La commission rejette l'amendement.
La commission examine les amendements identiques AE168 de M. Jean-Luc Mélenchon, AE298 de Mme Bérengère Poletti, AE509 de M. Hubert Julien-Laferrière et AE543 de Mme Frédérique Dumas.
Vous nous expliquerez probablement, monsieur le secrétaire d'État, monsieur le rapporteur, que vous allez le faire et que ce n'est pas la peine de l'inscrire dans la loi, mais nous persistons à penser que notre objectif doit figurer dans le texte. Or celui-ci ne va pas au-delà de 2022. Nous voulons préciser que 0,7 % du revenu national brut sera consacré à cette politique d'ici à 2025. Au-delà des engagements pris par le Président de la République, il est important d'inscrire dans le marbre de la loi la trajectoire que nous voulons emprunter, quels que soient les changements possibles en 2022.
J'observe que le ministre et le rapporteur n'arrêtent pas d'acter des accords à l'occasion d'amendements auxquels ils donnent des avis défavorables. Ils pourraient essayer de faire l'inverse à propos de l'amendement AE298 (Sourires).
Nous avons déjà largement débattu de l'objectif, qui a désormais cinquante ans, de consacrer 0,7 % du RNB à l'aide publique au développement. Le retard cumulé s'élève, je crois, à 200 milliards d'euros. Fixer un objectif quantitatif n'interdit pas d'être intelligent et d'essayer d'améliorer notre aide.
J'ai été un peu attristé par le débat qui a eu lieu tout à l'heure. On a affirmé à ma gauche que l'aide n'avait pas augmenté depuis le début de la législature ; Sylvain Waserman a répondu que l'objectif de 0,55 % était tenu et que la question se résumait à cela. Or l'engagement, oral, qui a été pris compte tenu de la baisse du RNB concernait la trajectoire en valeur absolue. Il y a eu, évidemment, une hausse sans précédent des crédits consacrés à l'APD sous ce quinquennat, mais l'engagement pris par certains ministres et par la majorité n'est pas tout à fait respecté : il manque un peu d'argent par rapport aux 15 milliards d'euros
S'agissant de l'objectif de 0,7 %, il me semble important que la France respecte au moins en 2025 l'engagement qui a été pris. Il y va de l'image singulière que notre pays occupe sur la scène internationale.
L'amendement AE543 est également défendu. À la suite du débat de ce matin, j'attends avec impatience la nouvelle rédaction et le travail intellectuel sur les indicateurs qui ont été annoncés.

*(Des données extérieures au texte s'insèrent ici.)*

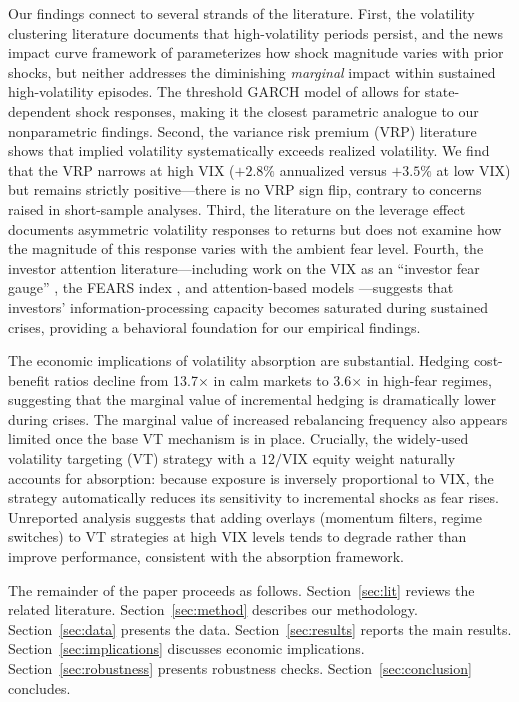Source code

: \documentclass[12pt,a4paper]{article}
\begin{document}
Our findings connect to several strands of the literature. First, the volatility clustering literature \citep{engle1982, bollerslev1986} documents that high-volatility periods persist, and the news impact curve framework of \citet{engle1993} parameterizes how shock magnitude varies with prior shocks, but neither addresses the diminishing \textit{marginal} impact within sustained high-volatility episodes. The threshold GARCH model of \citet{zakoian1994} allows for state-dependent shock responses, making it the closest parametric analogue to our nonparametric findings. Second, the variance risk premium (VRP) literature \citep{bollerslev2009, carr2009, todorov2010} shows that implied volatility systematically exceeds realized volatility. We find that the VRP narrows at high VIX ($+2.8\%$ annualized versus $+3.5\%$ at low VIX) but remains strictly positive---there is no VRP sign flip, contrary to concerns raised in short-sample analyses. Third, the literature on the leverage effect \citep{black1976, christie1982} documents asymmetric volatility responses to returns but does not examine how the magnitude of this response varies with the ambient fear level. Fourth, the investor attention literature---including work on the VIX as an ``investor fear gauge'' \citep{whaley2000}, the FEARS index \citep{da2015}, and attention-based models \citep{andrei2015}---suggests that investors' information-processing capacity becomes saturated during sustained crises, providing a behavioral foundation for our empirical findings.

The economic implications of volatility absorption are substantial. Hedging cost-benefit ratios decline from 13.7$\times$ in calm markets to 3.6$\times$ in high-fear regimes, suggesting that the marginal value of incremental hedging is dramatically lower during crises. The marginal value of increased rebalancing frequency also appears limited once the base VT mechanism is in place. Crucially, the widely-used volatility targeting (VT) strategy with a $12/\text{VIX}$ equity weight naturally accounts for absorption: because exposure is inversely proportional to VIX, the strategy automatically reduces its sensitivity to incremental shocks as fear rises. Unreported analysis suggests that adding overlays (momentum filters, regime switches) to VT strategies at high VIX levels tends to degrade rather than improve performance, consistent with the absorption framework.

The remainder of the paper proceeds as follows. Section~\ref{sec:lit} reviews the related literature. Section~\ref{sec:method} describes our methodology. Section~\ref{sec:data} presents the data. Section~\ref{sec:results} reports the main results. Section~\ref{sec:implications} discusses economic implications. Section~\ref{sec:robustness} presents robustness checks. Section~\ref{sec:conclusion} concludes.
\end{document}
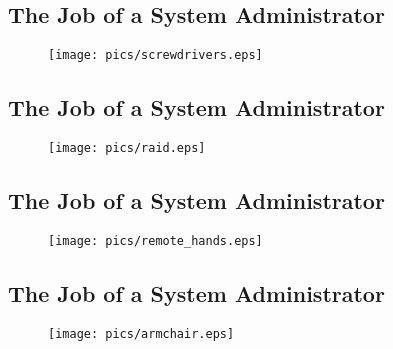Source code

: \documentclass[xga]{xdvislides}
\begin{document}
\subsection{The Job of a System Administrator}
\vspace*{\fill}
\begin{figure}[hb]
	\begin{center}
		\texttt{[image: pics/screwdrivers.eps]} \\
	\end{center}
\end{figure}
\vspace*{\fill}

\subsection{The Job of a System Administrator}
\vspace*{\fill}
\begin{figure}[hb]
	\begin{center}
		\texttt{[image: pics/raid.eps]} \\
	\end{center}
\end{figure}
\vspace*{\fill}

\subsection{The Job of a System Administrator}
\vspace*{\fill}
\begin{figure}[hb]
	\begin{center}
		\texttt{[image: pics/remote\_hands.eps]} \\
	\end{center}
\end{figure}
\vspace*{\fill}

\subsection{The Job of a System Administrator}
\vspace*{\fill}
\begin{figure}[hb]
	\begin{center}
		\texttt{[image: pics/armchair.eps]} \\
	\end{center}
\end{figure}
\vspace*{\fill}
\end{document}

Le dernier point est au-dessus de mes moyens d'ici à la séance mais j'ai bon espoir que l'on aboutisse, pour le reste, à une solution permettant de tous nous satisfaire.
Même avis. Jean-Yves Le Drian a été clair sur ce point.

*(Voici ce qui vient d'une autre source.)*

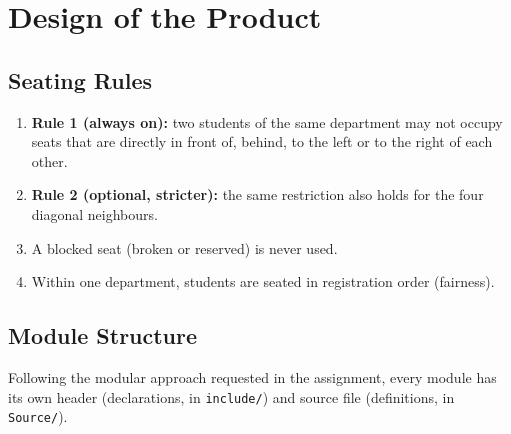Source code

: \documentclass[12pt,a4paper]{report}
\begin{document}
\chapter{Design of the Product}

\section{Seating Rules}
\begin{enumerate}
  \item \textbf{Rule 1 (always on):} two students of the same department may not occupy seats that are directly in front of, behind, to the left or to the right of each other.
  \item \textbf{Rule 2 (optional, stricter):} the same restriction also holds for the four diagonal neighbours.
  \item A blocked seat (broken or reserved) is never used.
  \item Within one department, students are seated in registration order (fairness).
\end{enumerate}

\section{Module Structure}
Following the modular approach requested in the assignment, every module has its own header (declarations, in \texttt{include/}) and source file (definitions, in \texttt{Source/}).
\end{document}

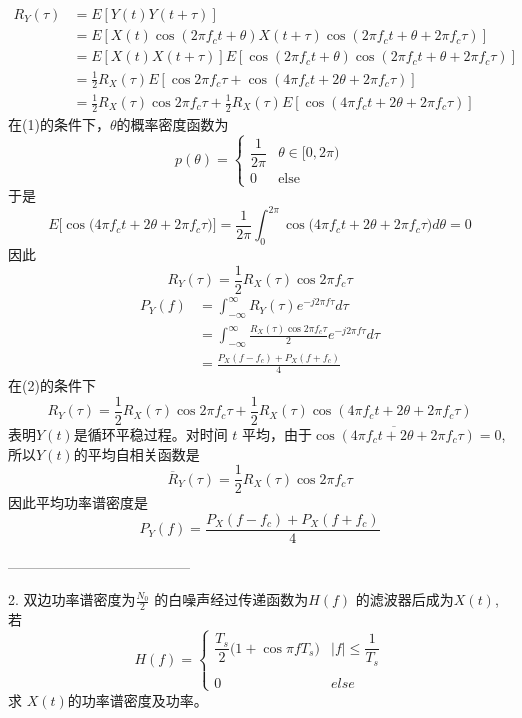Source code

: \documentclass[utf8]{article}
\begin{document}
$$\begin{aligned}
R_{Y}(\tau) & =E[Y(t) Y(t+\tau)] \\
& =E\left[X(t) \cos \left(2 \pi f_{c} t+\theta\right) X(t+\tau) \cos \left(2 \pi f_{c} t+\theta+2 \pi f_{c} \tau\right)\right] \\
& =E[X(t) X(t+\tau)] E\left[\cos \left(2 \pi f_{c} t+\theta\right) \cos \left(2 \pi f_{c} t+\theta+2 \pi f_{c} \tau\right)\right] \\
& =\frac{1}{2} R_{X}(\tau) E\left[\cos 2 \pi f_{c} \tau+\cos \left(4 \pi f_{c} t+2 \theta+2 \pi f_{c} \tau\right)\right] \\
& =\frac{1}{2} R_{X}(\tau) \cos 2 \pi f_{c} \tau+\frac{1}{2} R_{X}(\tau) E\left[\cos \left(4 \pi f_{c} t+2 \theta+2 \pi f_{c} \tau\right)\right]
\end{aligned}$$
在(1)的条件下，$\theta$的概率密度函数为
$$p(\theta)=\begin{cases}\dfrac{1}{2\pi}&\theta\in[0,2\pi)\\0&\text{else}\end{cases}$$
于是
$$E\Big[\cos\Big(4\pi f_ct+2\theta+2\pi f_c\tau\Big)\Big]=\frac1{2\pi}\int_0^{2\pi}\cos\Big(4\pi f_ct+2\theta+2\pi f_c\tau\Big)d\theta=0$$
因此
$$R_Y\left(\tau\right)=\frac12R_X\left(\tau\right)\cos2\pi f_c\tau $$
$$\begin{aligned}P_{Y}\left(f\right)&=\int_{-\infty}^\infty R_Y\left(\tau\right)e^{-j2\pi f\tau}d\tau\\&=\int_{-\infty}^\infty\frac{R_X\left(\tau\right)\cos2\pi f_c\tau}2e^{-j2\pi f\tau}d\tau\\&=\frac{P_X\left(f-f_c\right)+P_X\left(f+f_c\right)}4\end{aligned}$$
在(2)的条件下
$$R_Y\left(\tau\right)=\frac12R_X\left(\tau\right)\cos2\pi f_c\tau+\frac12R_X\left(\tau\right)\cos\left(4\pi f_ct+2\theta+2\pi f_c\tau\right)$$
表明$Y(t)$是循环平稳过程。对时间 $t$ 平均，由于$\overline{\cos\left(4\pi f_ct+2\theta+2\pi f_c\tau\right)}=0$,所以$Y(t)$的平均自相关函数是
$$\overline{R}_Y\left(\tau\right)=\frac12R_X\left(\tau\right)\cos2\pi f_c\tau $$
因此平均功率谱密度是
$$P_Y\left(f\right)=\frac{P_X\left(f-f_c\right)+P_X\left(f+f_c\right)}4$$

---------------------------------------

2. 双边功率谱密度为$\frac{N_0}2$ 的白噪声经过传递函数为$H(f)$ 的滤波器后成为$X(t)$,若
$$H(f)=\begin{cases}\dfrac{T_s}{2}\Big(1+\cos\pi fT_s\Big)&\Big|f\Big|\le\dfrac{1}{T_s}\\\\0&else\end{cases}$$
求 $X(t)$的功率谱密度及功率。
\end{document}
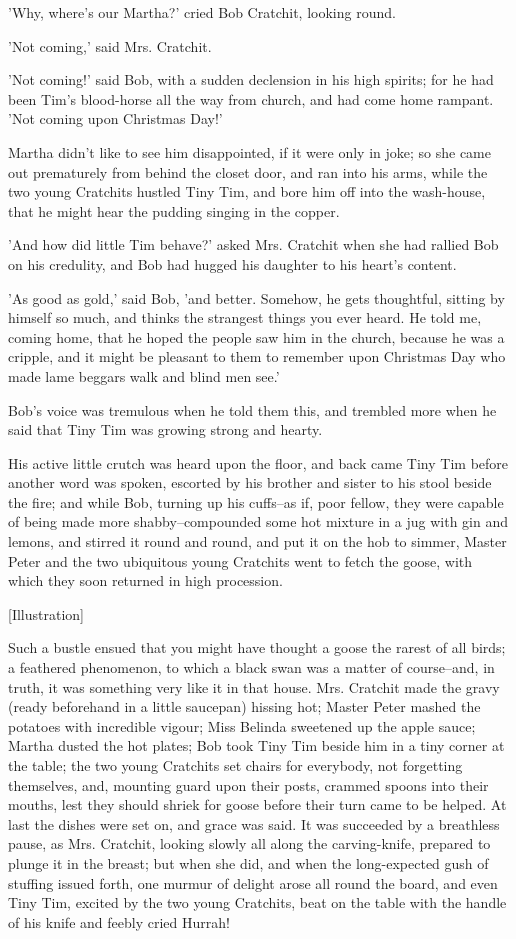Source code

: 'Why, where's our Martha?' cried Bob Cratchit, looking round.

'Not coming,' said Mrs. Cratchit.

'Not coming!' said Bob, with a sudden declension in his high spirits;
for he had been Tim's blood-horse all the way from church, and had come
home rampant. 'Not coming upon Christmas Day!'

Martha didn't like to see him disappointed, if it were only in joke; so
she came out prematurely from behind the closet door, and ran into his
arms, while the two young Cratchits hustled Tiny Tim, and bore him off
into the wash-house, that he might hear the pudding singing in the
copper.

'And how did little Tim behave?' asked Mrs. Cratchit when she had
rallied Bob on his credulity, and Bob had hugged his daughter to his
heart's content.

'As good as gold,' said Bob, 'and better. Somehow, he gets thoughtful,
sitting by himself so much, and thinks the strangest things you ever
heard. He told me, coming home, that he hoped the people saw him in the
church, because he was a cripple, and it might be pleasant to them to
remember upon Christmas Day who made lame beggars walk and blind men
see.'

Bob's voice was tremulous when he told them this, and trembled more when
he said that Tiny Tim was growing strong and hearty.

His active little crutch was heard upon the floor, and back came Tiny
Tim before another word was spoken, escorted by his brother and
sister to his stool beside the fire; and while Bob, turning up his
cuffs--as if, poor fellow, they were capable of being made more
shabby--compounded some hot mixture in a jug with gin and lemons, and
stirred it round and round, and put it on the hob to simmer, Master
Peter and the two ubiquitous young Cratchits went to fetch the goose,
with which they soon returned in high procession.

[Illustration]

Such a bustle ensued that you might have thought a goose the rarest of
all birds; a feathered phenomenon, to which a black swan was a matter of
course--and, in truth, it was something very like it in that house. Mrs.
Cratchit made the gravy (ready beforehand in a little saucepan) hissing
hot; Master Peter mashed the potatoes with incredible vigour; Miss
Belinda sweetened up the apple sauce; Martha dusted the hot plates; Bob
took Tiny Tim beside him in a tiny corner at the table; the two young
Cratchits set chairs for everybody, not forgetting themselves, and,
mounting guard upon their posts, crammed spoons into their mouths, lest
they should shriek for goose before their turn came to be helped. At
last the dishes were set on, and grace was said. It was succeeded by a
breathless pause, as Mrs. Cratchit, looking slowly all along the
carving-knife, prepared to plunge it in the breast; but when she did,
and when the long-expected gush of stuffing issued forth, one murmur of
delight arose all round the board, and even Tiny Tim, excited by the two
young Cratchits, beat on the table with the handle of his knife and
feebly cried Hurrah!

La commission rejette les amendements.
Elle est saisie des amendements identiques AE512 de M. Hubert Julien-Laferrière et AE145 de M. Jean-Paul Lecoq.
Nous devons renforcer la part bilatérale de notre aide publique au développement, qui a trop longtemps – avant 2017 – servi de variable d'ajustement budgétaire : elle a diminué contrairement à l'aide multilatérale, en raison de nos engagements pluriannuels. Il ne faudrait pas que cela entretienne, pour autant, une petite musique sur l'efficacité de l'aide multilatérale – on se demande, par exemple, si elle n'est pas un peu bureaucratique. Dans certains domaines, tels que la santé mondiale, on obtiendrait beaucoup moins de résultats si l'aide multilatérale n'était pas renforcée. L'amendement AE512 vise à ne pas oublier cette dimension, surtout après la création d'ACTA (ACT-Accelerator) : nous préciserons que l'aide bilatérale doit « notamment » être renforcée.

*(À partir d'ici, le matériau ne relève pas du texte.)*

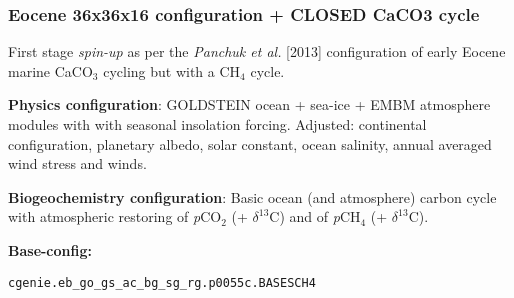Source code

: \documentclass[10pt,twoside]{article}
\begin{document}

\subsubsection{Eocene 36x36x16 configuration + CLOSED CaCO3 cycle}\label{EXAMPLE.p0055c.PO4CH4_S36x36.SPIN1}

First stage \textsl{spin-up} as per the \textit{Panchuk et al.} [2013] configuration of early Eocene marine CaCO$_{3}$ cycling but with a CH$_{4}$ cycle.

\noindent \textbf{Physics configuration}: GOLDSTEIN ocean + sea-ice + EMBM atmosphere modules with with seasonal insolation forcing. Adjusted: continental configuration, planetary albedo, solar constant, ocean salinity, annual averaged wind stress and winds.

\noindent \textbf{Biogeochemistry configuration}: Basic ocean (and atmosphere) carbon cycle with atmospheric restoring of \textit{p}CO$_{2}$ (+ $\delta^{13}$C) and of \textit{p}CH$_{4}$ (+ $\delta^{13}$C).

\noindent \textbf{Base-config:}
\vspace{-10pt}\begin{verbatim}cgenie.eb_go_gs_ac_bg_sg_rg.p0055c.BASESCH4\end{verbatim}\vspace{-10pt}
\end{document}
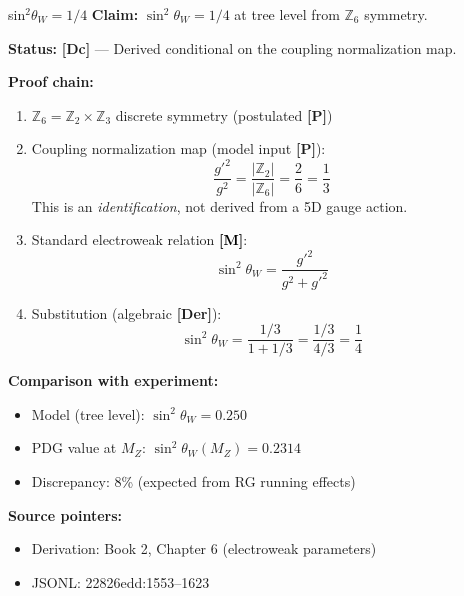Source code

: \documentclass[11pt,a4paper]{article}
\newcommand{\tagP}{\textcolor{red!70!black}{\textbf{[P]}}}
\newcommand{\tagDc}{\textcolor{blue!70!black}{\textbf{[Dc]}}}
\newcommand{\tagDer}{\textcolor{green!50!black}{\textbf{[Der]}}}
\newcommand{\tagM}{\textcolor{black}{\textbf{[M]}}}
\begin{document}
\begin{capsulebox}{sin$^2\theta_W = 1/4$}
\textbf{Claim:} $\sin^2\theta_W = 1/4$ at tree level from $\mathbb{Z}_6$ symmetry.

\textbf{Status:} \tagDc{} --- Derived conditional on the coupling normalization map.

\textbf{Proof chain:}
\begin{enumerate}
    \item $\mathbb{Z}_6 = \mathbb{Z}_2 \times \mathbb{Z}_3$ discrete symmetry (postulated \tagP{})

    \item Coupling normalization map (model input \tagP{}):
    \begin{equation}
        \frac{g'^2}{g^2} = \frac{|\mathbb{Z}_2|}{|\mathbb{Z}_6|} = \frac{2}{6} = \frac{1}{3}
    \end{equation}
    This is an \emph{identification}, not derived from a 5D gauge action.

    \item Standard electroweak relation \tagM{}:
    \begin{equation}
        \sin^2\theta_W = \frac{g'^2}{g^2 + g'^2}
    \end{equation}

    \item Substitution (algebraic \tagDer{}):
    \begin{equation}
        \sin^2\theta_W = \frac{1/3}{1 + 1/3} = \frac{1/3}{4/3} = \frac{1}{4}
    \end{equation}
\end{enumerate}

\textbf{Comparison with experiment:}
\begin{itemize}[nosep]
    \item Model (tree level): $\sin^2\theta_W = 0.250$
    \item PDG value at $M_Z$: $\sin^2\theta_W(M_Z) = 0.2314$
    \item Discrepancy: 8\% (expected from RG running effects)
\end{itemize}

\textbf{Source pointers:}
\begin{itemize}[nosep]
    \item Derivation: Book 2, Chapter 6 (electroweak parameters)
    \item JSONL: 22826edd:1553--1623
\end{itemize}
\end{capsulebox}
\end{document}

Permettez-moi de faire une petite observation : le « notamment » que vous voulez ajouter à l'alinéa 10 devrait, me semble-t-il, être placé après la référence à 2022 et non avant.
Nous proposons aussi d'ajouter « notamment ». Il ne faudrait pas que le rééquilibrage des priorités tourne à un basculement complet. Il y avait déjà des débats sur la part de l'aide bilatérale pendant les années 2007-2012 – je crois que Nicole Ameline avait remis un rapport sur le bilatéralisme et le multilatéralisme – et j'ai trop entendu le Gouvernement parler d'un travail sur l'influence et la puissance de la France au moyen de l'aide bilatérale.
Il faut un véritable équilibre entre le multilatéral et le bilatéral, au service des populations concernées. Pour les députés communistes, l'aide publique au développement n'exige pas un retour sur investissement. On accompagne, on aide face aux fléaux qui touchent l'humanité, comme la guerre et la misère. Une trop forte envie d'en revenir à l'aide bilatérale peut cacher des choses – je ne dis pas que c'est le cas mais nous proposons, pour l'éviter, d'ajouter « notamment ».
Ces amendements sont satisfaits. Je ne vois pas bien la plus-value qui résulterait de l'ajout de « notamment » au sujet de l'aide bilatérale. Je vous demande de retirer l'amendement, sans quoi j'émettrai un avis défavorable. Il ne faut pas opposer le bilatéral et le multilatéral – Hubert Julien-Laferrière insistait fréquemment sur ce point lorsqu'il était rapporteur pour avis des crédits de la mission « Aide publique au développement ».
L'aide bilatérale a atteint un point bas en 2015 – les crédits correspondants étaient alors de 4,6 milliards d'euros. Il a été acté, lors de la réunion du CICID qui a eu lieu en 2018, qu'une part prépondérante de notre réengagement prendrait une forme bilatérale, mais je veux rassurer Hubert Julien-Laferrière et Jean-Paul Lecoq. Les chiffres et les actes parlent d'eux-mêmes : le Président de la République et le Gouvernement sont totalement mobilisés pour faire en sorte que le multilatéralisme soit renforcé en matière de développement.
J'ai le souvenir d'un accroissement de l'engagement de la France dans le cadre du Partenariat mondial pour l'éducation – notre contribution a été portée à 200 millions d'euros –, d'un engagement additionnel, annoncé il y a un peu plus d'un an, en faveur du Fonds mondial, d'une France à la manœuvre pour réunir des crédits au profit du Fonds vert en juillet 2019 et, plus récemment, d'une France qui consacre 500 millions à l'initiative ACTA. Nous continuons donc à nous réengager.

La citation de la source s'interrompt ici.